Tuesday, July 27, 2010

Well, They Did It!

Mike Brown would never try to upstage Vince McMahon, but Vince has to be jealous of the storyline the Bengals have cooked up this season. The Bengals signing of Terrell Owens appears to be a fairly low risk deal. With a one-year contract plus incentives, T.O should be on his best behavior again, much like he was last year in Buffalo. The positives to the signing are obvious: another weapon in an offense that lacked aerial weapons last season, a big receiver who can still supply big-play ability, and a chance to make this team very entertaining on the field. (off the field, maybe even more entertaining, but that won't help this organization win its first playoff game in almost 20 years)
The negatives could be just as obvious: T.O will make more money if he reaches more incentives. What happens in late November if it appears he may come up short on an incentive or two while balls are being thrown in other directions? Hmmmmm, that could take the fun out of this thing in a hurry. Should the team be struggling (an 0-2 start is not out of the question) in the standings, things could get a little interesting as well. Most, if not all, of the negatives will only surface if the Bengals don't have some success this season. In fact, it's going to be fun to watch this show unfold. Win or lose, there is entertainment coming to Cincinnati this fall.
If Carson Palmer is on board with this, and Ryan Fitzpatrick gave the Bengals an honest assessment of T.O. in Buffalo last season, then I can see why the Bengals made the move. I applaud Mike Brown for getting the deal done. Here's a guy who gets pounded for being a tightwad and he just laid out $2-million for another wide receiver on the eve of training camp. In this individual case, I say go for it.
But in the back of my mind, it makes me a little uneasy. I don't want to hang it on T.O., but I still have that nagging feeling the Bengals will never get it right long-term. They may make the playoffs here and there, but they will never sustain long-term success. You need a system that covets players who "buy in" at the expense of personal success. The Patriots do this. The Steelers do this. The Bengals do not.
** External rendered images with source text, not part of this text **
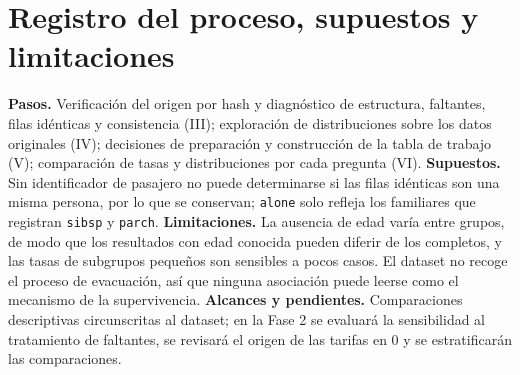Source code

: \documentclass[11pt,letterpaper]{article}
\begin{document}
\section{Registro del proceso, supuestos y limitaciones}
\textbf{Pasos.} Verificación del origen por hash y diagnóstico de estructura, faltantes, filas idénticas y consistencia (III); exploración de distribuciones sobre los datos originales (IV); decisiones de preparación y construcción de la tabla de trabajo (V); comparación de tasas y distribuciones por cada pregunta (VI). \textbf{Supuestos.} Sin identificador de pasajero no puede determinarse si las filas idénticas son una misma persona, por lo que se conservan; \texttt{alone} solo refleja los familiares que registran \texttt{sibsp} y \texttt{parch}. \textbf{Limitaciones.} La ausencia de edad varía entre grupos, de modo que los resultados con edad conocida pueden diferir de los completos, y las tasas de subgrupos pequeños son sensibles a pocos casos. El dataset no recoge el proceso de evacuación, así que ninguna asociación puede leerse como el mecanismo de la supervivencia. \textbf{Alcances y pendientes.} Comparaciones descriptivas circunscritas al dataset; en la Fase 2 se evaluará la sensibilidad al tratamiento de faltantes, se revisará el origen de las tarifas en 0 y se estratificarán las comparaciones.
\end{document}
They take fliers on guys who stray off the path time and time again. Second chances? The Bengals seem to reach double-digits in the number of chances they give players. Lately it's worked out for the best. Long-term, you get burned more often than not. The Bengals spent more than a decade in flames playing this sort of game. I've said it before and I'll say it again: If Charles Manson could kick, throw, or catch a football and the Bengals thought they were getting a deal, they would sign him. But all of that is for another time. The Bengals could be serving up the "Greatest Show on Turf" in Cincinnati this season. Win or lose, it will serve up more twists, turns, and drama than pro wrestling.